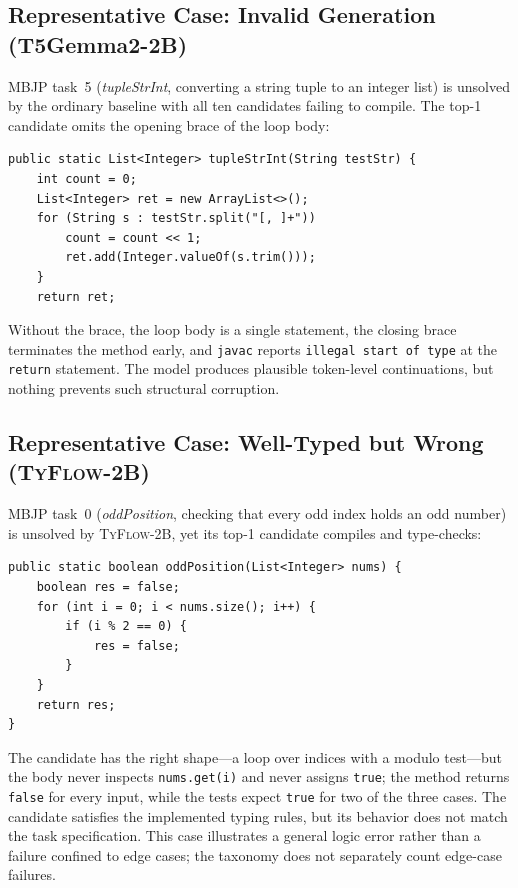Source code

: \documentclass[manuscript,screen]{acmart}
\newcommand{\toolname}[1]{\textsc{#1}}
\newcommand{\mainname}{\toolname{TyFlow}\xspace}
\begin{document}
\subsection{{\color{revblue}Representative Case: Invalid Generation (T5Gemma2-2B)}}

{\color{revblue}MBJP task~5 (}\emph{\color{revblue}tupleStrInt}{\color{revblue}, converting a string tuple to an integer list) is unsolved by the ordinary baseline with all ten candidates failing to compile.
The top-1 candidate omits the opening brace of the loop body:
}\begin{tcolorbox}
\begin{Verbatim}[fontsize=\small]
public static List<Integer> tupleStrInt(String testStr) {
    int count = 0;
    List<Integer> ret = new ArrayList<>();
    for (String s : testStr.split("[, ]+"))
        count = count << 1;
        ret.add(Integer.valueOf(s.trim()));
    }
    return ret;
\end{Verbatim}
\end{tcolorbox}
{\color{revblue}Without the brace, the loop body is a single statement, the closing brace terminates the method early, and }\texttt{\color{revblue}javac} {\color{revblue}reports }\texttt{\color{revblue}illegal start of type} {\color{revblue}at the }\texttt{\color{revblue}return} {\color{revblue}statement.
The model produces plausible token-level continuations, but nothing prevents such structural corruption.
}

\subsection{{\color{revblue}Representative Case: Well-Typed but Wrong (}\mainname{\color{revblue}-2B)}}

{\color{revblue}MBJP task~0 (}\emph{\color{revblue}oddPosition}{\color{revblue}, checking that every odd index holds an odd number) is unsolved by }\mainname{\color{revblue}-2B, yet its top-1 candidate compiles and type-checks:
}\begin{tcolorbox}
\begin{Verbatim}[fontsize=\small]
public static boolean oddPosition(List<Integer> nums) {
    boolean res = false;
    for (int i = 0; i < nums.size(); i++) {
        if (i % 2 == 0) {
            res = false;
        }
    }
    return res;
}
\end{Verbatim}
\end{tcolorbox}
{\color{revblue}The candidate has the right shape---a loop over indices with a modulo test---but the body never inspects }\texttt{\color{revblue}nums.get(i)} {\color{revblue}and never assigns }\texttt{\color{revblue}true}{\color{revblue}; the method returns }\texttt{\color{revblue}false} {\color{revblue}for every input, while the tests expect }\texttt{\color{revblue}true} {\color{revblue}for two of the three cases.
The candidate satisfies the implemented typing rules, but its behavior does not match the task specification. This case illustrates a general logic error rather than a failure confined to edge cases; the taxonomy does not separately count edge-case failures.
}
\end{document}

Your instructions:
Omit all images when repeating the data above exactly.

Answer to this task:
Source code

: \documentclass[manuscript,screen]{acmart}
\newcommand{\toolname}[1]{\textsc{#1}}
\newcommand{\mainname}{\toolname{TyFlow}\xspace}
\begin{document}
\subsection{{\color{revblue}Representative Case: Invalid Generation (T5Gemma2-2B)}}

{\color{revblue}MBJP task~5 (}\emph{\color{revblue}tupleStrInt}{\color{revblue}, converting a string tuple to an integer list) is unsolved by the ordinary baseline with all ten candidates failing to compile.
The top-1 candidate omits the opening brace of the loop body:
}\begin{tcolorbox}
\begin{Verbatim}[fontsize=\small]
public static List<Integer> tupleStrInt(String testStr) {
    int count = 0;
    List<Integer> ret = new ArrayList<>();
    for (String s : testStr.split("[, ]+"))
        count = count << 1;
        ret.add(Integer.valueOf(s.trim()));
    }
    return ret;
\end{Verbatim}
\end{tcolorbox}
{\color{revblue}Without the brace, the loop body is a single statement, the closing brace terminates the method early, and }\texttt{\color{revblue}javac} {\color{revblue}reports }\texttt{\color{revblue}illegal start of type} {\color{revblue}at the }\texttt{\color{revblue}return} {\color{revblue}statement.
The model produces plausible token-level continuations, but nothing prevents such structural corruption.
}

\subsection{{\color{revblue}Representative Case: Well-Typed but Wrong (}\mainname{\color{revblue}-2B)}}

{\color{revblue}MBJP task~0 (}\emph{\color{revblue}oddPosition}{\color{revblue}, checking that every odd index holds an odd number) is unsolved by }\mainname{\color{revblue}-2B, yet its top-1 candidate compiles and type-checks:
}\begin{tcolorbox}
\begin{Verbatim}[fontsize=\small]
public static boolean oddPosition(List<Integer> nums) {
    boolean res = false;
    for (int i = 0; i < nums.size(); i++) {
        if (i % 2 == 0) {
            res = false;
        }
    }
    return res;
}
\end{Verbatim}
\end{tcolorbox}
{\color{revblue}The candidate has the right shape---a loop over indices with a modulo test---but the body never inspects }\texttt{\color{revblue}nums.get(i)} {\color{revblue}and never assigns }\texttt{\color{revblue}true}{\color{revblue}; the method returns }\texttt{\color{revblue}false} {\color{revblue}for every input, while the tests expect }\texttt{\color{revblue}true} {\color{revblue}for two of the three cases.
The candidate satisfies the implemented typing rules, but its behavior does not match the task specification. This case illustrates a general logic error rather than a failure confined to edge cases; the taxonomy does not separately count edge-case failures.
}
\end{document}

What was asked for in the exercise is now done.